_Assignment_
Show all lines below holding the string "effect".
:: The records
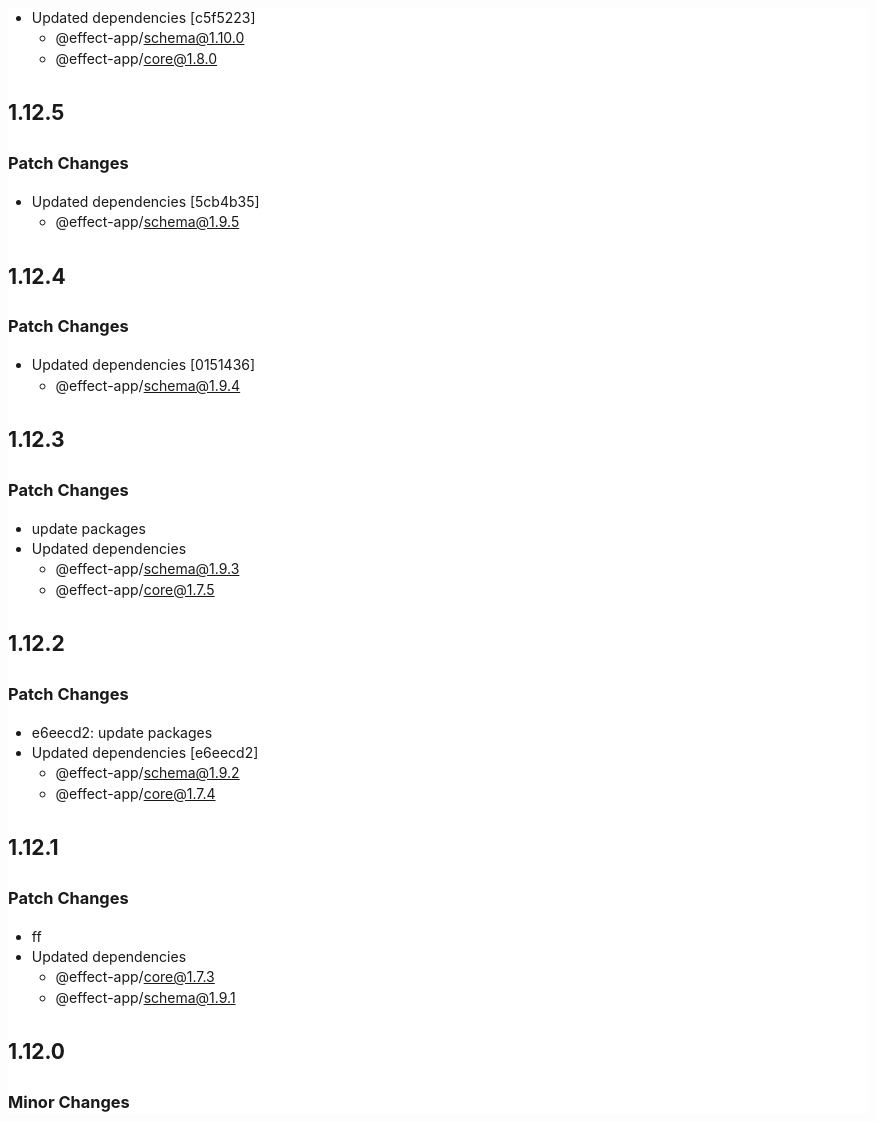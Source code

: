 - Updated dependencies [c5f5223]
  - @effect-app/schema@1.10.0
  - @effect-app/core@1.8.0

## 1.12.5

### Patch Changes

- Updated dependencies [5cb4b35]
  - @effect-app/schema@1.9.5

## 1.12.4

### Patch Changes

- Updated dependencies [0151436]
  - @effect-app/schema@1.9.4

## 1.12.3

### Patch Changes

- update packages
- Updated dependencies
  - @effect-app/schema@1.9.3
  - @effect-app/core@1.7.5

## 1.12.2

### Patch Changes

- e6eecd2: update packages
- Updated dependencies [e6eecd2]
  - @effect-app/schema@1.9.2
  - @effect-app/core@1.7.4

## 1.12.1

### Patch Changes

- ff
- Updated dependencies
  - @effect-app/core@1.7.3
  - @effect-app/schema@1.9.1

## 1.12.0

### Minor Changes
::::
_The completed task_
  - @effect-app/schema@1.10.0
  - @effect-app/core@1.8.0
  - @effect-app/schema@1.9.5
  - @effect-app/schema@1.9.4
  - @effect-app/schema@1.9.3
  - @effect-app/core@1.7.5
  - @effect-app/schema@1.9.2
  - @effect-app/core@1.7.4
  - @effect-app/core@1.7.3
  - @effect-app/schema@1.9.1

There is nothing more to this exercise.